And Jackson Lamb himself, who seems to smoke so much you'd imagine it would be easier simply to pump it in from a tank.
The thing about this lot is they're supposed to be the Secret Service's 'Slow Horses' - the losers and also-rans who are still on the payroll to keep them quiet, but who can't, we are told, be trusted with anything important. As we've seen, though, in truth most are parked in Slough House because of who they've offended or what they are (especially, what they are - often, unmouldable into a conventional team, uncorporate, pig-headed or simply embarrassing) or simply because they have messed up and embarrassed the Service - not because they are incompetent or lazy. It's never stated in so many words but when they are called to action they can be formidable, and naturally they save the day.

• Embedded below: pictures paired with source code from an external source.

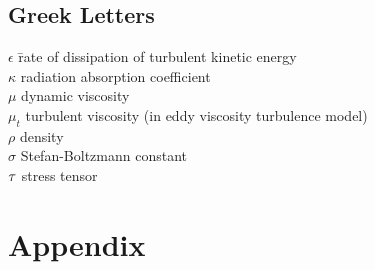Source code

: \documentclass[graybox]{svmult}
\begin{document}
\subsection{Greek Letters}

\begin{tabbing}
$\epsilon$ \hspace{1in}  \= rate of dissipation of turbulent kinetic energy \\
$\kappa$                 \> radiation absorption coefficient \\
$\mu$                    \> dynamic viscosity \\
$\mu_t$                  \> turbulent viscosity (in eddy viscosity turbulence model) \\
$\rho$                   \> density \\
$\sigma$                 \> Stefan-Boltzmann constant \\
$\tens{\tau}$	         \> stress tensor
\end{tabbing}





\section*{Appendix}
\end{document}
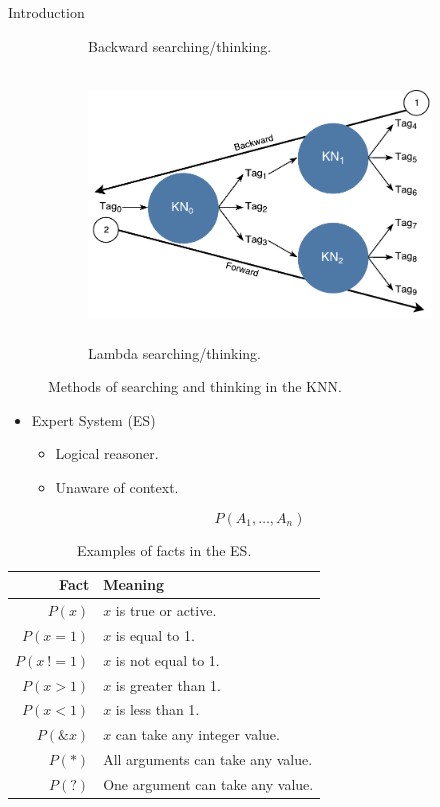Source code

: \documentclass[final]{beamer} %
\begin{document}
\begin{frame}
\begin{columns}
\begin{column}{.3\textwidth}
{\begin{block}{Introduction}
\begin{figure}[!htb]
\begin{subfigure}[!htb]{0.49\columnwidth}
							\caption{Backward searching/thinking.}
							\label{think_backwards}
						\end{subfigure}
						\begin{subfigure}[!htb]{0.49\columnwidth}
							\centering
							\includegraphics[height=2.8in]{figures/lambda_search.pdf}
							\caption{Lambda searching/thinking.}
							\label{think_lambda}
						\end{subfigure}
						\caption{Methods of searching and thinking in the KNN.}
					\end{figure}
					
					\begin{itemize}
						\item Expert System (ES)
						\begin{itemize}
							\item Logical reasoner.
							\item Unaware of context.
						\end{itemize}
					\end{itemize}
				
					\begin{equation} \label{eq:fact}
						P(A_1, \ldots, A_n)
					\end{equation}
					
					\begin{table}[!htb]
						\centering
						\caption{Examples of facts in the ES.}
						\begin{tabular}{r | l}
							\textbf{Fact} & \textbf{Meaning} \\ \hline
							$P(x)$ & $x$ is true or active.\\
							$P(x = 1)$ & $x$ is equal to 1. \\
							$P(x \ != 1)$ & $x$ is not equal to 1. \\
							$P(x > 1)$ & $x$ is greater than 1. \\
							$P(x < 1)$ & $x$ is less than 1. \\
							$P(\&x)$ & $x$ can take any integer value. \\
							$P(*)$ & All arguments can take any value. \\
							$P(?)$ & One argument can take any value. \\
						\end{tabular}
						\label{table:fact_predicates}
					\end{table}
					

\end{block}}
\end{column}
\end{columns}
\end{frame}
\end{document}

This time though, things are a little different. Slough House, that standing joke, has apparently become so much of a laughing stock that it's been removed from the Service's records. And some of its ex-members are beginning to die off. That's the second thing that delighted me about this book - a bit more of the continuity in that we see what happened to some of those who dropped out earlier. (Spoiler: not all of it's good).
The third thing I loved was the delicate relationship that Herron's world has to ours, to recent events, especially You Know What, as he calls it - so I won't say it out loud. But You Know What. In his world, it has devastated Britain's alliances, robbed us of cash and influence and emboldened opportunistic populists. A useless, old Etonian PM has risen to power and he's being pressed hard by a "yellow vest" movement, determined to roll back progress and trying to get their hooks into the Service to advance that aim. Wholly unlike our own reality, of course, though you may feel that some of Herron's sharper darts strike home rather well, all the same.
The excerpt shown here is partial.